Uses code modified from ace (by Paradis et al.) to perform Felsenstein's pruning algorithm & compute the likelihood.

As of phytools>=0.2-33 x can be a vector of states or a matrix containing the prior probabilities of tip states in rows. In this case the column names of x should contain the states, and the row names should contain the tip names.

Note that there was a small (but potentially significant) bug in how node states were simulated by make.simmap in versions of phytools<=0.2-26. Between phytools 0.2-26 and 0.2-36 there was also a bug for asymmetric models of character change (e.g., model="ARD"). Finally, between phytools 0.2-33 and phytools 0.2-47 there was an error in use of the conditional likelihoods for the root node, which caused the root node of the tree to be sampled incorrectly. All of these issues should be fixed in the present version.

Q="mcmc" and Q set to a fixed value were introduced to phytools >= 0.2-53. As of the present version of phytools, this method is still somewhat experimental & should be used with caution.

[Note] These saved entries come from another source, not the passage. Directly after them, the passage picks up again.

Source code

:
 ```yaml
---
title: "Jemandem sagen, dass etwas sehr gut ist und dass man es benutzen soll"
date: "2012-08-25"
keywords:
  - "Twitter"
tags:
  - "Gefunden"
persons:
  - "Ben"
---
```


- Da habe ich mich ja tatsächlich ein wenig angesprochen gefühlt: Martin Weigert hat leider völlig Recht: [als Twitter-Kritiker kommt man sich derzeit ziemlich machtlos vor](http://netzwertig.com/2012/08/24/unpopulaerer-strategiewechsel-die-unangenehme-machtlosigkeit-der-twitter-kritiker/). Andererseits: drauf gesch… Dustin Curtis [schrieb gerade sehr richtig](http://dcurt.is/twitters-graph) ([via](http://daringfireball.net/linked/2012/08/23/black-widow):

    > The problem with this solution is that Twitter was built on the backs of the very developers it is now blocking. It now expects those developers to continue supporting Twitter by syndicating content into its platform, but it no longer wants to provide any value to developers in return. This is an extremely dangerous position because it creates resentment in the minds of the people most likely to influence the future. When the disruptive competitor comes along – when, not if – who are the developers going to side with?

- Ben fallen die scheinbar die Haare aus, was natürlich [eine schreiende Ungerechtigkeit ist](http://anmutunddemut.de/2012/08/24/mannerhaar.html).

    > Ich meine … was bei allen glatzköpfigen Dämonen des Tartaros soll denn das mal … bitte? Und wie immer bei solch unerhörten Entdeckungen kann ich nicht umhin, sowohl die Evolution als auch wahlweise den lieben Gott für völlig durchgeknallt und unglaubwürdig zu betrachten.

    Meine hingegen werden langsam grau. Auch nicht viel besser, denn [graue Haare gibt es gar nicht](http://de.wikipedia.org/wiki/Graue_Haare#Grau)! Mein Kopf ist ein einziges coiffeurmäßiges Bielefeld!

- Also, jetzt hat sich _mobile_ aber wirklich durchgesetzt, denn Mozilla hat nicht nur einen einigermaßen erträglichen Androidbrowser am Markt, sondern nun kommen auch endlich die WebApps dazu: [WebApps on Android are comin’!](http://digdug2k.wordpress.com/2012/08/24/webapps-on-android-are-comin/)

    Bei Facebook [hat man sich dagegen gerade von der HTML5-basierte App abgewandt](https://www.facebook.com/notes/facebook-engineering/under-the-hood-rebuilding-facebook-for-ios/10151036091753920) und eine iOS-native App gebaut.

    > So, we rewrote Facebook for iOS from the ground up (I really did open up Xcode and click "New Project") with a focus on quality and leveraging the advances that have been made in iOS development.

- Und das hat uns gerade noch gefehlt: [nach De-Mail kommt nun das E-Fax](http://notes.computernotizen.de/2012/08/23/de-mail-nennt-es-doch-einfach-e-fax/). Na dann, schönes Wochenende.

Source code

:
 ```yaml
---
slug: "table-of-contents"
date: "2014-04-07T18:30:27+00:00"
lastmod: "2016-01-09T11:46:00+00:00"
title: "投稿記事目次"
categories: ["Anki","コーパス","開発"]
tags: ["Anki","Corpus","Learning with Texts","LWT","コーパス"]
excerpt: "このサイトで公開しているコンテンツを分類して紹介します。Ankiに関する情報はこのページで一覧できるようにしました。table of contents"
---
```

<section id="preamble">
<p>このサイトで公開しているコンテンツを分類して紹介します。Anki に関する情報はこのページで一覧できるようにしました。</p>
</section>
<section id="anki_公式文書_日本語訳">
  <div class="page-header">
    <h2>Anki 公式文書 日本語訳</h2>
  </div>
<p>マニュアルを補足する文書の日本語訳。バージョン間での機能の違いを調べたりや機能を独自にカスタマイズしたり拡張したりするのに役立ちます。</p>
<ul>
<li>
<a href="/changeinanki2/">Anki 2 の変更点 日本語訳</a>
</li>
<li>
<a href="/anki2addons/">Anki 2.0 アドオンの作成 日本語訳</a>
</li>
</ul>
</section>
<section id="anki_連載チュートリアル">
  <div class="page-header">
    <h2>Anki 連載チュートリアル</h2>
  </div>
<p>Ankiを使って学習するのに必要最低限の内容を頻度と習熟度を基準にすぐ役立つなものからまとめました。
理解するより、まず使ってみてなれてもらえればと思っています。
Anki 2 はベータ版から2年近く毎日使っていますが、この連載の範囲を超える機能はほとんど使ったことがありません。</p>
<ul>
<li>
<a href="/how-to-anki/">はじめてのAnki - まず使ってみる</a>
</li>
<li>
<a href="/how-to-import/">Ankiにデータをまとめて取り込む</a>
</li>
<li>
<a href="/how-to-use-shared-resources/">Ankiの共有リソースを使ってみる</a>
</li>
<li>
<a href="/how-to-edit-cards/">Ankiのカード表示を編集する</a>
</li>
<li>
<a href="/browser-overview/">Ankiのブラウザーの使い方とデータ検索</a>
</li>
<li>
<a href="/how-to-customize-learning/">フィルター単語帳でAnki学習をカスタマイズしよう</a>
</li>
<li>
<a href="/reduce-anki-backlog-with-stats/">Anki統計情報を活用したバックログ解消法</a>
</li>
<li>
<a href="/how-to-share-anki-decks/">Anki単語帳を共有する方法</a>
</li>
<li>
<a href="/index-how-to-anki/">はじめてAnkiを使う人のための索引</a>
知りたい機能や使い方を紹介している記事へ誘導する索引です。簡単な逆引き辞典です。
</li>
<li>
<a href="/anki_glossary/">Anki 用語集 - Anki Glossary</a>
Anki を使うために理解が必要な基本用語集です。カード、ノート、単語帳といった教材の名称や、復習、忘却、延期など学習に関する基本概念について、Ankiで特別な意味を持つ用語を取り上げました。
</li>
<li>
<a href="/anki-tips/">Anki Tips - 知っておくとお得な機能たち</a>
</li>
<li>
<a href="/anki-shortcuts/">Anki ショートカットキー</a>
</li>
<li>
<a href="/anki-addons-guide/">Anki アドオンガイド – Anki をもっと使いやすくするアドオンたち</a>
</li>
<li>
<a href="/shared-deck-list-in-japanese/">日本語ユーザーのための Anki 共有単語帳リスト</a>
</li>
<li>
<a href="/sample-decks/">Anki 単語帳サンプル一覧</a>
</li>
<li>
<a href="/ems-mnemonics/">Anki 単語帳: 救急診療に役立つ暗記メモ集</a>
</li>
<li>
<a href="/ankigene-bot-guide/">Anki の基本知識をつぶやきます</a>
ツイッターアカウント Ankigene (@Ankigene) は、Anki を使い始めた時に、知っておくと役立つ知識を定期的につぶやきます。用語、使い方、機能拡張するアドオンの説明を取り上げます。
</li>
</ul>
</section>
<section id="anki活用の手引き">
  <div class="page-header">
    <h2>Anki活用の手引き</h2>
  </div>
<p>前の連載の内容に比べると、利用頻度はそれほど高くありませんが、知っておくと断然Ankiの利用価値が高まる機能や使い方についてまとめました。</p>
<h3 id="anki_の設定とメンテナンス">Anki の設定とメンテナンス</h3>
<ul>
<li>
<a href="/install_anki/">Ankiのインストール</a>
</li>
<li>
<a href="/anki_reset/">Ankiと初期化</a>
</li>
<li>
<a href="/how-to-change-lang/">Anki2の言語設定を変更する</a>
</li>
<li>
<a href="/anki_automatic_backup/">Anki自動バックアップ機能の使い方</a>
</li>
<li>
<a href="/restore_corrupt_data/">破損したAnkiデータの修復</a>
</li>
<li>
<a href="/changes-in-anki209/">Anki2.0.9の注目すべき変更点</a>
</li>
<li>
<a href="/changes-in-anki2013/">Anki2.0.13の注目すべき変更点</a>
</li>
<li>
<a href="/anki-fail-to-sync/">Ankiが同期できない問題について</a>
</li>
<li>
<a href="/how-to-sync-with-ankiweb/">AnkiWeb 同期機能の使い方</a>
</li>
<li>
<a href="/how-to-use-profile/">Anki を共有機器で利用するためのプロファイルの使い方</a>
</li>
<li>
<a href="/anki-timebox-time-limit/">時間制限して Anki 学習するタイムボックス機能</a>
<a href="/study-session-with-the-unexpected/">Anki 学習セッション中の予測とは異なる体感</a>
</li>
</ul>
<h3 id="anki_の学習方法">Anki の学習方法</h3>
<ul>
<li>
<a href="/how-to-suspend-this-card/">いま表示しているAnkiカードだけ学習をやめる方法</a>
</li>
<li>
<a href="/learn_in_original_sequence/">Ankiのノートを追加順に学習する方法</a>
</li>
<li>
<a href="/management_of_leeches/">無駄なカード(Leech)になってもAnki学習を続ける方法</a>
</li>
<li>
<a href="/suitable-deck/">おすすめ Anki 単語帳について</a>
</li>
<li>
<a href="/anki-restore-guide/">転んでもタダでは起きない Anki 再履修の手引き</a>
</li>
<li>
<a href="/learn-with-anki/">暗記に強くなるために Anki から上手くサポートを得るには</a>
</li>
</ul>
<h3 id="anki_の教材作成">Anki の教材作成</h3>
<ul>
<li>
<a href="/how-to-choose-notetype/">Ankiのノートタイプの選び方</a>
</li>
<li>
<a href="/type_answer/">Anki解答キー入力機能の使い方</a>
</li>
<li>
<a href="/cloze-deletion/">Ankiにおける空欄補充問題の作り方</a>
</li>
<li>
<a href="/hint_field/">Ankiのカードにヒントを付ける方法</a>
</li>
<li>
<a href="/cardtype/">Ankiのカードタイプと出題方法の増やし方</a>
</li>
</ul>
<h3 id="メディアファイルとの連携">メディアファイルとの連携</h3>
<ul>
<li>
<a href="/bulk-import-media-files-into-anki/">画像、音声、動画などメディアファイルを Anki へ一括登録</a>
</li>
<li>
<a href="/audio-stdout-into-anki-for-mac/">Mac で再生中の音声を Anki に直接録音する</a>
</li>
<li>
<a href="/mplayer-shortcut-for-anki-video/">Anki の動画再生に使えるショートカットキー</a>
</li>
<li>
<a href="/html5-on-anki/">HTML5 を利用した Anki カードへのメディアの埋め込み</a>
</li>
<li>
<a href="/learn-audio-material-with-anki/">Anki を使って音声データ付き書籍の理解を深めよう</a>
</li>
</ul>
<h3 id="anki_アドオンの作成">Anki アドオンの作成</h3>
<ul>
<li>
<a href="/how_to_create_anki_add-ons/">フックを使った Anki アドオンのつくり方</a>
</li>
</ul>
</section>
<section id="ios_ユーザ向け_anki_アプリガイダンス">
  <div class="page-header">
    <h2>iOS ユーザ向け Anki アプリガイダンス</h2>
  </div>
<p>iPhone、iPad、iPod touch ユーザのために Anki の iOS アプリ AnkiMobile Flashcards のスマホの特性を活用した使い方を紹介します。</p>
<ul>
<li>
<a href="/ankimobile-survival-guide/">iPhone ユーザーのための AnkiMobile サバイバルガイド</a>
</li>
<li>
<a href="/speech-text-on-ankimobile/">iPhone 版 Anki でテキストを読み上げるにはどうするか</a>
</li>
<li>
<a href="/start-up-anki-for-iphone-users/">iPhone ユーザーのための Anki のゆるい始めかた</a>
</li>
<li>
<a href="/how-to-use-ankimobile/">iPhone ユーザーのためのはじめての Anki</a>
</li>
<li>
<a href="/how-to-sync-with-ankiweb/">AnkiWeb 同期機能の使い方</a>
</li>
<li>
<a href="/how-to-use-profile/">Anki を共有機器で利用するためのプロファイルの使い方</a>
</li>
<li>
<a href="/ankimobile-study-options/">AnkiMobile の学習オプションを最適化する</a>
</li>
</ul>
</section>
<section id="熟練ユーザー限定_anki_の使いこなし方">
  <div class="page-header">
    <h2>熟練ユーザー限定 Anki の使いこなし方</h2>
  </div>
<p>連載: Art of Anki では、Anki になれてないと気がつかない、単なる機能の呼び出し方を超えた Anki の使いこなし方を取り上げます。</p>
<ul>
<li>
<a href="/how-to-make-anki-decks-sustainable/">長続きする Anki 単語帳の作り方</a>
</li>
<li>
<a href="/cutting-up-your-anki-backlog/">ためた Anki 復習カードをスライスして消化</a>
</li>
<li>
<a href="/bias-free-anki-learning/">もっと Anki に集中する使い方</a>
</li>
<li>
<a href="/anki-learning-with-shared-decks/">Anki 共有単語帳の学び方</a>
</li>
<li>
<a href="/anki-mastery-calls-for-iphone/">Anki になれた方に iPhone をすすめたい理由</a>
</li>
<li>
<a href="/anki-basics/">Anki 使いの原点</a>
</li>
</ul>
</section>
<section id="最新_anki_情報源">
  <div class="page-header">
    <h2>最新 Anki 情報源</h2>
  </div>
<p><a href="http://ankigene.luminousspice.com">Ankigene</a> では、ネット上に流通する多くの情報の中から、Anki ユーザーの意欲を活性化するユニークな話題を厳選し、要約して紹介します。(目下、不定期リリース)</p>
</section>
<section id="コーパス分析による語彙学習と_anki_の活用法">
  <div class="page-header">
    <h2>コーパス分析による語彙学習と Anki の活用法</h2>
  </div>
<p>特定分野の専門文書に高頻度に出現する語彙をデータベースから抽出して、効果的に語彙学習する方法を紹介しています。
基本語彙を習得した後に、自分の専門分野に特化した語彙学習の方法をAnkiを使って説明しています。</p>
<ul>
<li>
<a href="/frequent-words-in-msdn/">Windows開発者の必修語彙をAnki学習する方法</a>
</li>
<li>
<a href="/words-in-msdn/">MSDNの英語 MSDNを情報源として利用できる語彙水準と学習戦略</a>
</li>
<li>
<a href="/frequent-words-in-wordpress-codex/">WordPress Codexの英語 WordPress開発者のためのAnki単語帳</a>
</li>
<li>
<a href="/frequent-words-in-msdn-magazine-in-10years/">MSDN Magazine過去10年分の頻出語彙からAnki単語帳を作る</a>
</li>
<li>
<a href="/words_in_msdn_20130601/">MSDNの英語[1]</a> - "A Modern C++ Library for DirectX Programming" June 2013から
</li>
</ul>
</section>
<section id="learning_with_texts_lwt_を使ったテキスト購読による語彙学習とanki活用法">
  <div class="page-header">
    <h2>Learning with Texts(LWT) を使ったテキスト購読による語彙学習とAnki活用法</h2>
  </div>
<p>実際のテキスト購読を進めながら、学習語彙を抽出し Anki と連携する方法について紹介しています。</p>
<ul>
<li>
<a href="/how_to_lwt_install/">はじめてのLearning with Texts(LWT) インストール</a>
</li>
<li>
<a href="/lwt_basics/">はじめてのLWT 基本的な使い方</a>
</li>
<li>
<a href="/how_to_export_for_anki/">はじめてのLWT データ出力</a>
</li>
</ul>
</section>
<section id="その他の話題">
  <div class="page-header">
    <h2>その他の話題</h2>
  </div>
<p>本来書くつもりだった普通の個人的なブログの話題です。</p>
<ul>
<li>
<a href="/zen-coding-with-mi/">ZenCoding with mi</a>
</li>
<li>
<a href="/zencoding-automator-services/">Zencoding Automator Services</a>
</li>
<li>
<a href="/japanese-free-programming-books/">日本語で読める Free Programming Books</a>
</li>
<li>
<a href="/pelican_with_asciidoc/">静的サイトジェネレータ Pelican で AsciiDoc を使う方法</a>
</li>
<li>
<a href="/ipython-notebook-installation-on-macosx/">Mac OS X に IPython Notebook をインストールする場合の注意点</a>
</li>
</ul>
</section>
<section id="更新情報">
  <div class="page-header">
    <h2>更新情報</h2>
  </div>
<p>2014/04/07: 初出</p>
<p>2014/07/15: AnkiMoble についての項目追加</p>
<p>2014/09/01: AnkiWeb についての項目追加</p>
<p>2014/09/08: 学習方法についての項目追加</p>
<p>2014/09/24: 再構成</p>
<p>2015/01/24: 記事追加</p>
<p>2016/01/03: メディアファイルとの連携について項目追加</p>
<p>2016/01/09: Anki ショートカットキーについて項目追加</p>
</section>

If tree is an object of class "multiPhylo" then nsim stochastic maps are generated for each input tree.

Value

A modified phylogenetic tree of class "phylo" (or a modified "multiPhylo" object, for nsim > 1) with the following additional elements:

`maps`	a list of named vectors containing the times spent in each state on each branch, in the order in which they occur.
`mapped.edge`	a matrix containing the total time spent in each state along each edge of the tree.
`Q`	the assumed or sampled value of `Q`.
`logL`	the log-likelihood of the assumed or sampled `Q`.

Author(s)

Liam Revell liam.revell@umb.edu

References

Bollback, J. P. (2006) Stochastic character mapping of discrete traits on phylogenies. BMC Bioinformatics, 7, 88.

Huelsenbeck, J. P., R. Neilsen, and J. P. Bollback (2003) Stochastic mapping of morphological characters. Systematic Biology, 52, 131-138.

Paradis, E., J. Claude, and K. Strimmer (2004) APE: Analyses of phylogenetics and evolution in R language. Bioinformatics, 20, 289-290.

Revell, L. J. (2012) phytools: An R package for phylogenetic comparative biology (and other things). Methods Ecol. Evol., 3, 217-223.